Didactopus/README.md

# Didactopus

![Didactopus mascot](artwork/didactopus-mascot.png)

Didactopus is a local-first Python codebase for turning educational source material into structured learning domains, evaluating learner progress against those domains, and exporting review, mastery, and skill artifacts.

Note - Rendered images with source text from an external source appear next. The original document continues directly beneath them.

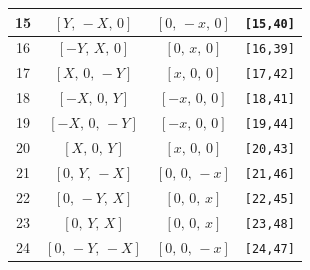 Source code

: \documentclass[fleqn,8pt]{jsarticle}
\begin{document}
\begin{longtable}{cccc}
15 & $\left[ Y,\, - X,\, 0 \right]$ & $\left[ 0,\, - x,\, 0 \right]$ & {\tt [15,40]} \\ \hline
16 & $\left[ - Y,\, X,\, 0 \right]$ & $\left[ 0,\, x,\, 0 \right]$ & {\tt [16,39]} \\ \hline
17 & $\left[ X,\, 0,\, - Y \right]$ & $\left[ x,\, 0,\, 0 \right]$ & {\tt [17,42]} \\ \hline
18 & $\left[ - X,\, 0,\, Y \right]$ & $\left[ - x,\, 0,\, 0 \right]$ & {\tt [18,41]} \\ \hline
19 & $\left[ - X,\, 0,\, - Y \right]$ & $\left[ - x,\, 0,\, 0 \right]$ & {\tt [19,44]} \\ \hline
20 & $\left[ X,\, 0,\, Y \right]$ & $\left[ x,\, 0,\, 0 \right]$ & {\tt [20,43]} \\ \hline
21 & $\left[ 0,\, Y,\, - X \right]$ & $\left[ 0,\, 0,\, - x \right]$ & {\tt [21,46]} \\ \hline
22 & $\left[ 0,\, - Y,\, X \right]$ & $\left[ 0,\, 0,\, x \right]$ & {\tt [22,45]} \\ \hline
23 & $\left[ 0,\, Y,\, X \right]$ & $\left[ 0,\, 0,\, x \right]$ & {\tt [23,48]} \\ \hline
24 & $\left[ 0,\, - Y,\, - X \right]$ & $\left[ 0,\, 0,\, - x \right]$ & {\tt [24,47]} \\
\end{longtable}
\renewcommand{\arraystretch}{1.2}
\end{document}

At a high level, the repository does five things:

1. Ingest source material such as Markdown, text, HTML, PDF-ish text, DOCX-ish text, and PPTX-ish text into normalized course/topic structures.
2. Distill those structures into draft domain packs with concepts, prerequisites, roadmaps, projects, attribution, and review flags.
3. Validate, review, and promote those draft packs through a workspace-backed review flow.
4. Build merged learning graphs, rank next concepts, accumulate learner evidence, and export capability profiles.
5. Demonstrate end-to-end flows, including an MIT OCW Information and Entropy demo that produces a pack, learner outputs, a reusable skill bundle, and progress visualizations.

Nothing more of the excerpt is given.